▸ What this task involves:
Could you set down exactly the lines of the data below, starting at the one that holds "#### traits/PasswordTrait.php" and ending at the one that holds "- Add: getUpdater()", both included, and only those?

---------- Extracted records ----------

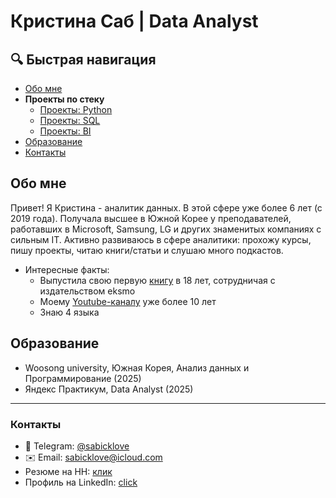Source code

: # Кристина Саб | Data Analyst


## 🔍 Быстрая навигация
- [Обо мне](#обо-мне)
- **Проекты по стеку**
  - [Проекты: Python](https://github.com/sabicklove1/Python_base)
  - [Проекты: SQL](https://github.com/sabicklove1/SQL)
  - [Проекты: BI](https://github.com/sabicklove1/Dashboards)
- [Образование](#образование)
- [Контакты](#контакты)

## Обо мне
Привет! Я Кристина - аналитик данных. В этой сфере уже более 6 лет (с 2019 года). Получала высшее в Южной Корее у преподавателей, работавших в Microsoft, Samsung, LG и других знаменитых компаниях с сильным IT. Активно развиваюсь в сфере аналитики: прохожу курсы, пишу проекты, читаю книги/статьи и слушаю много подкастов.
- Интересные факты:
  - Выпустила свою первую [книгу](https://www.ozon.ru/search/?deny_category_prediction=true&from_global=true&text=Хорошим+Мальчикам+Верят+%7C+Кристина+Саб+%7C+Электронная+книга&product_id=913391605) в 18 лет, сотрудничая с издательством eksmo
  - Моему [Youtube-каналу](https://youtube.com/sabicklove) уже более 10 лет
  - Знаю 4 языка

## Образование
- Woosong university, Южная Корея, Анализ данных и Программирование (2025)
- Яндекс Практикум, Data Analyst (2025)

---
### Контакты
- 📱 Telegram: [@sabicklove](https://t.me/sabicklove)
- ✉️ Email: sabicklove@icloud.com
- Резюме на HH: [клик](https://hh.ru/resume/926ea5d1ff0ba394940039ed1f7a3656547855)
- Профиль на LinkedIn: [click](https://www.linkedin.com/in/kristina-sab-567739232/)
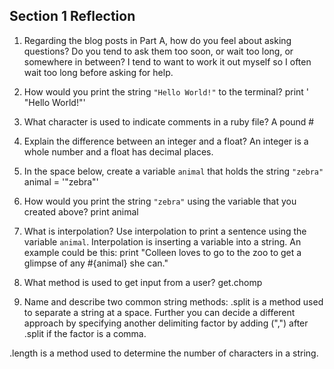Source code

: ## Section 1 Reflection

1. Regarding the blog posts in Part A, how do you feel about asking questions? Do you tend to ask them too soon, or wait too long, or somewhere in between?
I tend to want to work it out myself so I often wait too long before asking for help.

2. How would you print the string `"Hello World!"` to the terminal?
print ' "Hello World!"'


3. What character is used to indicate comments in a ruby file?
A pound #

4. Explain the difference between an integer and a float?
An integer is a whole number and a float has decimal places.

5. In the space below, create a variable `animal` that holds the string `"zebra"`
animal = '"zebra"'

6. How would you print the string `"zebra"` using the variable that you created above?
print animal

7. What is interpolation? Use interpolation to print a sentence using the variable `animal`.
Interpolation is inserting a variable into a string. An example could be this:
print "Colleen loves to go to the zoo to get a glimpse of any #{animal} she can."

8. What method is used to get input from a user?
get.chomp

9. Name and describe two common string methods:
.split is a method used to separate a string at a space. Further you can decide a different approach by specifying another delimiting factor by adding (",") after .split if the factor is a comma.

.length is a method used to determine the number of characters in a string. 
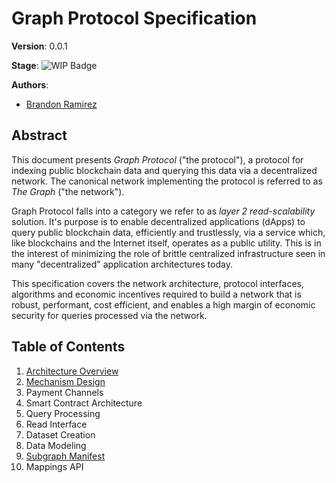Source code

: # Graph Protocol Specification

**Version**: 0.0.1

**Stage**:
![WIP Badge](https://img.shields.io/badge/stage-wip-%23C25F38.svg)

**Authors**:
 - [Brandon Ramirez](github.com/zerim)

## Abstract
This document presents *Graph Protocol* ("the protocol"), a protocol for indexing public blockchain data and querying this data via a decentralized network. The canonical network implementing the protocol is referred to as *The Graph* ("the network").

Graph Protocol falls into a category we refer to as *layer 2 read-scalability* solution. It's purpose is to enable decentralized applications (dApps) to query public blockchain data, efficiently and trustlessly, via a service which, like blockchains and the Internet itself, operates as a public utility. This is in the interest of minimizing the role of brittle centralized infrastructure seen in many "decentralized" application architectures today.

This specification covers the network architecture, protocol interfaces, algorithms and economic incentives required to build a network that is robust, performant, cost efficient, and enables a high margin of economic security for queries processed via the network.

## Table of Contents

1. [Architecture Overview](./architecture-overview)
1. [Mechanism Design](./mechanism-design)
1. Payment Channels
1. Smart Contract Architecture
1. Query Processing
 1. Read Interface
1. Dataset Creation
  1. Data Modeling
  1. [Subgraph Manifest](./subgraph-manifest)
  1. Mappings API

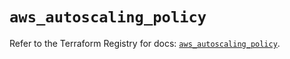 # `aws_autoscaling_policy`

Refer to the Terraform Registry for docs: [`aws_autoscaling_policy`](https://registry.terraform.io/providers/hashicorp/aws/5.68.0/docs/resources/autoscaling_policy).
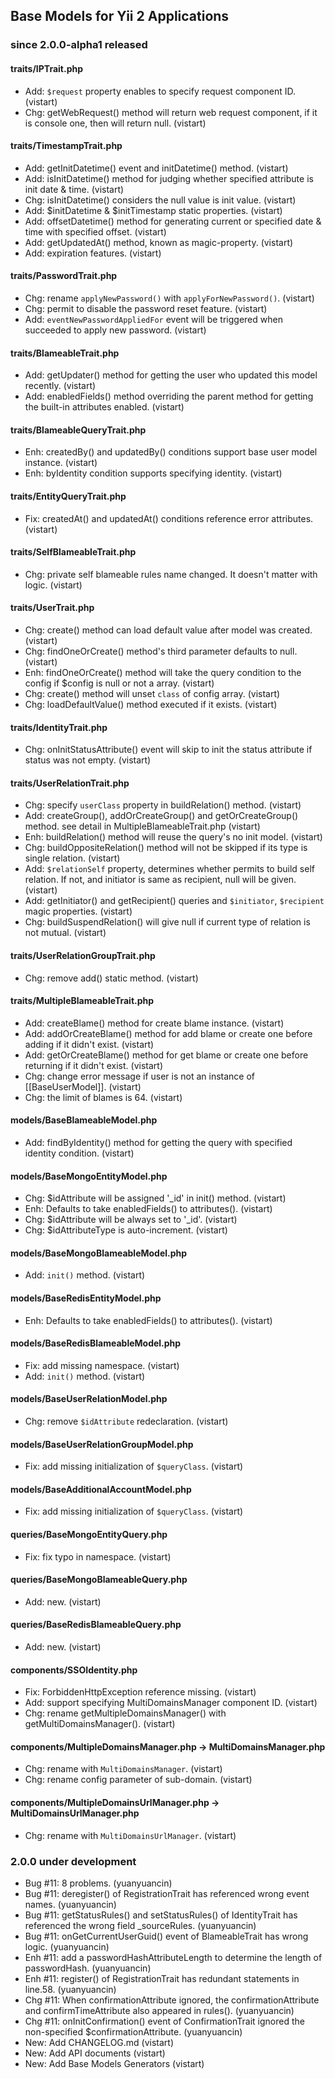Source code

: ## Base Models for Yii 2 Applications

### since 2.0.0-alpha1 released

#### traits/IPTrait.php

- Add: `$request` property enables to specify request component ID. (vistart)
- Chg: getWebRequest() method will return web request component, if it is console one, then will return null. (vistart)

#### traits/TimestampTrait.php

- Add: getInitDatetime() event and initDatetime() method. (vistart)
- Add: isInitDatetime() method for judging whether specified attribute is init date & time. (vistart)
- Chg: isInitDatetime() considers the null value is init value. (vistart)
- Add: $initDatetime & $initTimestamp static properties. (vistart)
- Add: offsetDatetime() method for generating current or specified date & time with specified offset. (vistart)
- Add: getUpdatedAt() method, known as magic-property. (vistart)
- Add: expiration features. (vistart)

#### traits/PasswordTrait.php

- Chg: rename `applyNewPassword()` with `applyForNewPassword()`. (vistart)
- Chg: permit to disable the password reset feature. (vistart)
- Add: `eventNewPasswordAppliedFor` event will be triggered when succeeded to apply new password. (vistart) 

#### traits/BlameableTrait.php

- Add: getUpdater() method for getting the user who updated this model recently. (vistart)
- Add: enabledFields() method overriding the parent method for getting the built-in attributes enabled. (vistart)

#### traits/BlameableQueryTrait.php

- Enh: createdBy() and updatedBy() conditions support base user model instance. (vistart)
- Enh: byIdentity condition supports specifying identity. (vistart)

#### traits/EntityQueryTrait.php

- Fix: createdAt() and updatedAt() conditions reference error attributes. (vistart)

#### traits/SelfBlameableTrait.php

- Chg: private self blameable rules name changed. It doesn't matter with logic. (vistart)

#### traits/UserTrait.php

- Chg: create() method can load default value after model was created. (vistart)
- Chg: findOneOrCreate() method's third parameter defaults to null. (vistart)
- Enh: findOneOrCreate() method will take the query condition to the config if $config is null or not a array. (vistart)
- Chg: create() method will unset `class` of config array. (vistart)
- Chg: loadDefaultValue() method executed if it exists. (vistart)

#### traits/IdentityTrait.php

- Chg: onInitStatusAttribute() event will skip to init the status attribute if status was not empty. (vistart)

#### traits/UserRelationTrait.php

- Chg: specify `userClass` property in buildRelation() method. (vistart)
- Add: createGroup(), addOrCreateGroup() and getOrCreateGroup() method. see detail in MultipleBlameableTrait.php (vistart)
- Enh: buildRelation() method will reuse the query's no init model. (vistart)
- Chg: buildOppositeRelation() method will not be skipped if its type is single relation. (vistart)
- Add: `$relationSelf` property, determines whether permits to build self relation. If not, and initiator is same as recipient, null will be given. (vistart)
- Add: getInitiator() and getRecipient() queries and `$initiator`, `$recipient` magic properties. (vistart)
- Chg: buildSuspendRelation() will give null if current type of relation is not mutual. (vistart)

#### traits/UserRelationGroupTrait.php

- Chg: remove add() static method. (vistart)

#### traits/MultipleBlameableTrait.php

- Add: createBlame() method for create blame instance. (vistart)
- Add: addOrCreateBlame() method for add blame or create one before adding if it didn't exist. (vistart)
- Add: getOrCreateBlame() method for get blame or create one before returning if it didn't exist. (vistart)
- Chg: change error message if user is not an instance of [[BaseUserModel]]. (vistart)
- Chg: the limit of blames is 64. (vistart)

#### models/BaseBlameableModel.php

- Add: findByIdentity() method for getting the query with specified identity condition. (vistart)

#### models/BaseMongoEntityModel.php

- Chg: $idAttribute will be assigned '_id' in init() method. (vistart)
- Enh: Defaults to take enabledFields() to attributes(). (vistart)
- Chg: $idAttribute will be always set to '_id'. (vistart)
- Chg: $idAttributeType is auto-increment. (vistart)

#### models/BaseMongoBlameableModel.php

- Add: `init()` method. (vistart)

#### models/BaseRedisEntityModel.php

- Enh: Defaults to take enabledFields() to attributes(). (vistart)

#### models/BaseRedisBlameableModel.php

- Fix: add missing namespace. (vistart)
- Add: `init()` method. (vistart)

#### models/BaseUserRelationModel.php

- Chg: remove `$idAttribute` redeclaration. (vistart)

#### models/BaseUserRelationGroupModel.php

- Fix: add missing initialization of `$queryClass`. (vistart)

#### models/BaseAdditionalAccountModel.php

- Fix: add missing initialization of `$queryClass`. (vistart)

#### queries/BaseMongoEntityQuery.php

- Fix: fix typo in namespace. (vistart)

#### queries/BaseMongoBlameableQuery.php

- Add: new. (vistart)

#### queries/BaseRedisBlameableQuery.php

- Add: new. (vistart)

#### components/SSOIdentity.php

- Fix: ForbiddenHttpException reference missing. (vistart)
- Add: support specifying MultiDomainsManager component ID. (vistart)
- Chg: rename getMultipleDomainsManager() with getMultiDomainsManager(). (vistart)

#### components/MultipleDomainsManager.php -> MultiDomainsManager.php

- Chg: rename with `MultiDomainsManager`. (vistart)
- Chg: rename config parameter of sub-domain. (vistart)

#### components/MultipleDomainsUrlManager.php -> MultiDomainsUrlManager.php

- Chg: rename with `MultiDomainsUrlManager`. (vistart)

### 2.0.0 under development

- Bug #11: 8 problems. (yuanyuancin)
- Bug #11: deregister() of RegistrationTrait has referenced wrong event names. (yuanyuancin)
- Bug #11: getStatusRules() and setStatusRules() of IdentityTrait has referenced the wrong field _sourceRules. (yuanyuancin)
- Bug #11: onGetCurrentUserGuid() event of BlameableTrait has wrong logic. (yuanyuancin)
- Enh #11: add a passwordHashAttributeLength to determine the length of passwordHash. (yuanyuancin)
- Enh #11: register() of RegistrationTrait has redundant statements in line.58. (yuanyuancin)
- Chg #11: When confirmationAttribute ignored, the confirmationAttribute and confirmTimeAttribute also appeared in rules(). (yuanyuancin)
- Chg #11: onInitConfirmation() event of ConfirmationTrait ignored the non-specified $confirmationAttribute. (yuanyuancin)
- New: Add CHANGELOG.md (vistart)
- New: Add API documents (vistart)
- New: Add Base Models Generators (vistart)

----------

▸ Output of the task:
#### traits/PasswordTrait.php

- Chg: rename `applyNewPassword()` with `applyForNewPassword()`. (vistart)
- Chg: permit to disable the password reset feature. (vistart)
- Add: `eventNewPasswordAppliedFor` event will be triggered when succeeded to apply new password. (vistart) 

#### traits/BlameableTrait.php

- Add: getUpdater() method for getting the user who updated this model recently. (vistart)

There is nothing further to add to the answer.